I edited my reply as you were responding. However, to clarify, I’m not advocating for

cor((x, y)) = cor(collect.(skipmissings(x, y))...)

I was just suggesting a cor method that takes an iterator of observations (with no missings), e.g.

itr = ((1, 4), (3, 2), (5, 8), (7, 6))
cor(itr)

But sadly that wouldn’t work so well, since as you pointed out we would get a different result if we wrote it like this:

itr = [(1, 4), (3, 2), (5, 8), (7, 6)]
cor(itr)

The skipmissings part that you are showing would not be part of the definition of cor—it would be opted into by something, e.g. cor(magic(x, y)), or some other syntax.

EDIT: I guess I haven’t advocated for cor(itr) here, that discussion occurred on Github. It was @dlakelan who mentioned cor taking an iterator of tuples.

I’d like to express some perplexity about the special notation discussed for skipmissing. I’m a data scientist, I have to write and read code where missings should be skipped a lot of times*.

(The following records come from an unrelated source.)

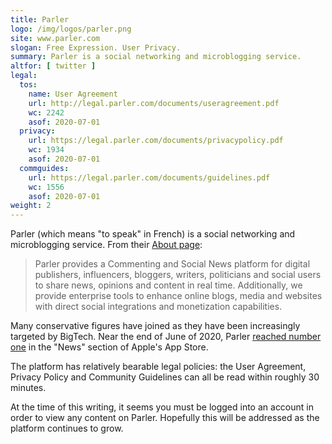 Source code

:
 ```yaml
---
title: Parler
logo: /img/logos/parler.png
site: www.parler.com
slogan: Free Expression. User Privacy.
summary: Parler is a social networking and microblogging service.
altfor: [ twitter ]
legal:
  tos:
    name: User Agreement
    url: http://legal.parler.com/documents/useragreement.pdf
    wc: 2242
    asof: 2020-07-01
  privacy:
    url: https://legal.parler.com/documents/privacypolicy.pdf
    wc: 1934
    asof: 2020-07-01
  commguides:
    url: https://legal.parler.com/documents/guidelines.pdf
    wc: 1556
    asof: 2020-07-01
weight: 2
---
```


Parler (which means "to speak" in French) is a social networking and
microblogging service. From their [About page](https://home.parler.com/about/):
> Parler provides a Commenting and Social News platform for digital publishers,
> influencers, bloggers, writers, politicians and social users to share news,
> opinions and content in real time. Additionally, we provide enterprise tools
> to enhance online blogs, media and websites with direct social integrations
> and monetization capabilities.

Many conservative figures have joined as they have been increasingly targeted
by BigTech. Near the end of June of 2020, Parler [reached number
one](https://reclaimthenet.org/parler-increase-popularity/) in the "News" section
of Apple's App Store.

The platform has relatively bearable legal policies: the User Agreement,
Privacy Policy and Community Guidelines can all be read within roughly 30
minutes.

At the time of this writing, it seems you must be logged into an account in
order to view any content on Parler. Hopefully this will be addressed as the
platform continues to grow.
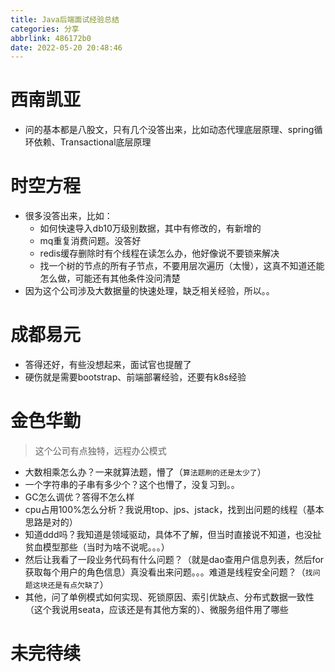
 ```yaml
---
title: Java后端面试经验总结
categories: 分享
abbrlink: 486172b0
date: 2022-05-20 20:48:46
---
```



# 西南凯亚
- 问的基本都是八股文，只有几个没答出来，比如动态代理底层原理、spring循环依赖、Transactional底层原理

# 时空方程

- 很多没答出来，比如：
	- 如何快速导入db10万级别数据，其中有修改的，有新增的
	- mq重复消费问题。没答好
	- redis缓存删除时有个线程在读怎么办，他好像说不要锁来解决
	- 找一个树的节点的所有子节点，不要用层次遍历（太慢），这真不知道还能怎么做，可能还有其他条件没问清楚
- 因为这个公司涉及大数据量的快速处理，缺乏相关经验，所以。。

# 成都易元
- 答得还好，有些没想起来，面试官也提醒了
- 硬伤就是需要bootstrap、前端部署经验，还要有k8s经验


# 金色华勤
> 这个公司有点独特，远程办公模式

- 大数相乘怎么办？一来就算法题，懵了（`算法题刷的还是太少了`）
- 一个字符串的子串有多少个？这个也懵了，没复习到。。
- GC怎么调优？答得不怎么样
- cpu占用100%怎么分析？我说用top、jps、jstack，找到出问题的线程（基本思路是对的）
- 知道ddd吗？我知道是领域驱动，具体不了解，但当时直接说不知道，也没扯贫血模型那些（当时为啥不说呢。。。）
- 然后让我看了一段业务代码有什么问题？（就是dao查用户信息列表，然后for获取每个用户的角色信息）真没看出来问题。。。难道是线程安全问题？（`找问题这块还是有点欠缺了`）
- 其他，问了单例模式如何实现、死锁原因、索引优缺点、分布式数据一致性（这个我说用seata，应该还是有其他方案的）、微服务组件用了哪些

# 未完待续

One thing that is good about the current verbose solution is that is extremely readable. mean(skipmissing(x)) doesn’t leave any doubt to its meaning. And, in my experience at least, the time taken to write “skipmissing” is negligible compared to the time it takes to understand a shorter, but opaque, solution with postfix operators, and ambiguous symbols (there is not a strong reason why “?” should skip missing, and not, for example, allow for a function to safely fail without erroring, or anything else).

If the advantage is some seconds spared while writing code, and the drawback is a loss of readability, I wouldn’t support the change.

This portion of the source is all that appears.